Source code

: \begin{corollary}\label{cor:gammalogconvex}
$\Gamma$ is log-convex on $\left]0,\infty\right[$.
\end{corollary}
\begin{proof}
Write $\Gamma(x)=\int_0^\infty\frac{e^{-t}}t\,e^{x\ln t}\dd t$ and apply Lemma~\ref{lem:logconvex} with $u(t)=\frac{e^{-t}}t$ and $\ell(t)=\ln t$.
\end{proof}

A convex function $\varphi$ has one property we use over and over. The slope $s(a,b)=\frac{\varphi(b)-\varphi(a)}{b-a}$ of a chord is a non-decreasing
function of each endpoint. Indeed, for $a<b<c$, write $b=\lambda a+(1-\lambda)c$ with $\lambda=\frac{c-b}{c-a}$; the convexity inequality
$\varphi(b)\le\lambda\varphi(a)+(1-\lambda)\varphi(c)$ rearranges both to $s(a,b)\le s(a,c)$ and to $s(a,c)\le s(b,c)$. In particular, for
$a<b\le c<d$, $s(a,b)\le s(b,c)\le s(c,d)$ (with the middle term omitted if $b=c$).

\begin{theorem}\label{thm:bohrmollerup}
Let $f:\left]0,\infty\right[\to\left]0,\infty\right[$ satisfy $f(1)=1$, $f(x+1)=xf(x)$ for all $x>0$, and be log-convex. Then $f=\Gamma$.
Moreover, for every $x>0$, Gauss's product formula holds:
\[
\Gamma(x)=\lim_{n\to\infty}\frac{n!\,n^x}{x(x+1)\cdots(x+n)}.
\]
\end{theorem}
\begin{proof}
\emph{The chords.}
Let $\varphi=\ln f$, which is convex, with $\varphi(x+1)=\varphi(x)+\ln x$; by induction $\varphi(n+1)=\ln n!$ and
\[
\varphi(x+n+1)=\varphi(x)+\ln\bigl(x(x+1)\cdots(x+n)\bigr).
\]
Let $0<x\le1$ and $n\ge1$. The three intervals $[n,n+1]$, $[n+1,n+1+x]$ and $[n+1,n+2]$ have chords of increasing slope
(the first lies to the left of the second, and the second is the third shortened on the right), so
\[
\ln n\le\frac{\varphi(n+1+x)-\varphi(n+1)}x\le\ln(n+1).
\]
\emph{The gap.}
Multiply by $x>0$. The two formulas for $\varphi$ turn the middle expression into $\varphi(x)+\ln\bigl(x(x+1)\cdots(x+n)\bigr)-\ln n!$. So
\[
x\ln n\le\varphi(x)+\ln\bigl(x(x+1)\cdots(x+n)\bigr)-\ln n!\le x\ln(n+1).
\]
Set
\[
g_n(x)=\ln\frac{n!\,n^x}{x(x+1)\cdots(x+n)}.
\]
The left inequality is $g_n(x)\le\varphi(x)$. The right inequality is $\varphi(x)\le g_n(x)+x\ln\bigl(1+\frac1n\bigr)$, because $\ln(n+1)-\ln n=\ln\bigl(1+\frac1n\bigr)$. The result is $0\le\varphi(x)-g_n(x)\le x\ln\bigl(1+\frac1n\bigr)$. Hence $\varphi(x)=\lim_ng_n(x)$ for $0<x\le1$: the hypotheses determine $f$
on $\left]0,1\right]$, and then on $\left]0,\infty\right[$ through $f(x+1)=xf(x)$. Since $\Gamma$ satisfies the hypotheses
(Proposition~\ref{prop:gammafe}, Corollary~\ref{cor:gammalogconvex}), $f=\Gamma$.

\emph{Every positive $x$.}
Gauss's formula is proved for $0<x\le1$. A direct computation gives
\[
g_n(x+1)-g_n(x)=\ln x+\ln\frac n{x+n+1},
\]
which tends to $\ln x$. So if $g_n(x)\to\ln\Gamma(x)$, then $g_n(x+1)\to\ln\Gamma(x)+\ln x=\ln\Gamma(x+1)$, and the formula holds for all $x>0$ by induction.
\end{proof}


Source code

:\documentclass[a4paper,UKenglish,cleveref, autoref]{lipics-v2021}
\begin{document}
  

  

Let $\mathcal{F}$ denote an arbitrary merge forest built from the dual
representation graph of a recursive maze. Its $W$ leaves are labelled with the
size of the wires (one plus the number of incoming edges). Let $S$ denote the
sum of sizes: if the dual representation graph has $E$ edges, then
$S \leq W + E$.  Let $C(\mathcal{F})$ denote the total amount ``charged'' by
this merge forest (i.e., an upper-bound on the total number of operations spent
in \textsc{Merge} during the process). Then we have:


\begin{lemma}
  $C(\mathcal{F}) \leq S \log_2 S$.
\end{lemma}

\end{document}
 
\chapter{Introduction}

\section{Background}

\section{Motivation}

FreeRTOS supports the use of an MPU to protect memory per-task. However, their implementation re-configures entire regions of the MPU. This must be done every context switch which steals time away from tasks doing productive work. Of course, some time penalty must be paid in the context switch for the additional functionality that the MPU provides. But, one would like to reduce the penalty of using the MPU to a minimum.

Exercise directions: Extract every record. Keep wording exact.

Output:
Source code

: \begin{corollary}\label{cor:gammalogconvex}
$\Gamma$ is log-convex on $\left]0,\infty\right[$.
\end{corollary}
\begin{proof}
Write $\Gamma(x)=\int_0^\infty\frac{e^{-t}}t\,e^{x\ln t}\dd t$ and apply Lemma~\ref{lem:logconvex} with $u(t)=\frac{e^{-t}}t$ and $\ell(t)=\ln t$.
\end{proof}

A convex function $\varphi$ has one property we use over and over. The slope $s(a,b)=\frac{\varphi(b)-\varphi(a)}{b-a}$ of a chord is a non-decreasing
function of each endpoint. Indeed, for $a<b<c$, write $b=\lambda a+(1-\lambda)c$ with $\lambda=\frac{c-b}{c-a}$; the convexity inequality
$\varphi(b)\le\lambda\varphi(a)+(1-\lambda)\varphi(c)$ rearranges both to $s(a,b)\le s(a,c)$ and to $s(a,c)\le s(b,c)$. In particular, for
$a<b\le c<d$, $s(a,b)\le s(b,c)\le s(c,d)$ (with the middle term omitted if $b=c$).

\begin{theorem}\label{thm:bohrmollerup}
Let $f:\left]0,\infty\right[\to\left]0,\infty\right[$ satisfy $f(1)=1$, $f(x+1)=xf(x)$ for all $x>0$, and be log-convex. Then $f=\Gamma$.
Moreover, for every $x>0$, Gauss's product formula holds:
\[
\Gamma(x)=\lim_{n\to\infty}\frac{n!\,n^x}{x(x+1)\cdots(x+n)}.
\]
\end{theorem}
\begin{proof}
\emph{The chords.}
Let $\varphi=\ln f$, which is convex, with $\varphi(x+1)=\varphi(x)+\ln x$; by induction $\varphi(n+1)=\ln n!$ and
\[
\varphi(x+n+1)=\varphi(x)+\ln\bigl(x(x+1)\cdots(x+n)\bigr).
\]
Let $0<x\le1$ and $n\ge1$. The three intervals $[n,n+1]$, $[n+1,n+1+x]$ and $[n+1,n+2]$ have chords of increasing slope
(the first lies to the left of the second, and the second is the third shortened on the right), so
\[
\ln n\le\frac{\varphi(n+1+x)-\varphi(n+1)}x\le\ln(n+1).
\]
\emph{The gap.}
Multiply by $x>0$. The two formulas for $\varphi$ turn the middle expression into $\varphi(x)+\ln\bigl(x(x+1)\cdots(x+n)\bigr)-\ln n!$. So
\[
x\ln n\le\varphi(x)+\ln\bigl(x(x+1)\cdots(x+n)\bigr)-\ln n!\le x\ln(n+1).
\]
Set
\[
g_n(x)=\ln\frac{n!\,n^x}{x(x+1)\cdots(x+n)}.
\]
The left inequality is $g_n(x)\le\varphi(x)$. The right inequality is $\varphi(x)\le g_n(x)+x\ln\bigl(1+\frac1n\bigr)$, because $\ln(n+1)-\ln n=\ln\bigl(1+\frac1n\bigr)$. The result is $0\le\varphi(x)-g_n(x)\le x\ln\bigl(1+\frac1n\bigr)$. Hence $\varphi(x)=\lim_ng_n(x)$ for $0<x\le1$: the hypotheses determine $f$
on $\left]0,1\right]$, and then on $\left]0,\infty\right[$ through $f(x+1)=xf(x)$. Since $\Gamma$ satisfies the hypotheses
(Proposition~\ref{prop:gammafe}, Corollary~\ref{cor:gammalogconvex}), $f=\Gamma$.

\emph{Every positive $x$.}
Gauss's formula is proved for $0<x\le1$. A direct computation gives
\[
g_n(x+1)-g_n(x)=\ln x+\ln\frac n{x+n+1},
\]
which tends to $\ln x$. So if $g_n(x)\to\ln\Gamma(x)$, then $g_n(x+1)\to\ln\Gamma(x)+\ln x=\ln\Gamma(x+1)$, and the formula holds for all $x>0$ by induction.
\end{proof}


Source code

:\documentclass[a4paper,UKenglish,cleveref, autoref]{lipics-v2021}
\begin{document}
  

  

Let $\mathcal{F}$ denote an arbitrary merge forest built from the dual
representation graph of a recursive maze. Its $W$ leaves are labelled with the
size of the wires (one plus the number of incoming edges). Let $S$ denote the
sum of sizes: if the dual representation graph has $E$ edges, then
$S \leq W + E$.  Let $C(\mathcal{F})$ denote the total amount ``charged'' by
this merge forest (i.e., an upper-bound on the total number of operations spent
in \textsc{Merge} during the process). Then we have:


\begin{lemma}
  $C(\mathcal{F}) \leq S \log_2 S$.
\end{lemma}

\end{document}
 
\chapter{Introduction}

\section{Background}

\section{Motivation}

FreeRTOS supports the use of an MPU to protect memory per-task. However, their implementation re-configures entire regions of the MPU. This must be done every context switch which steals time away from tasks doing productive work. Of course, some time penalty must be paid in the context switch for the additional functionality that the MPU provides. But, one would like to reduce the penalty of using the MPU to a minimum.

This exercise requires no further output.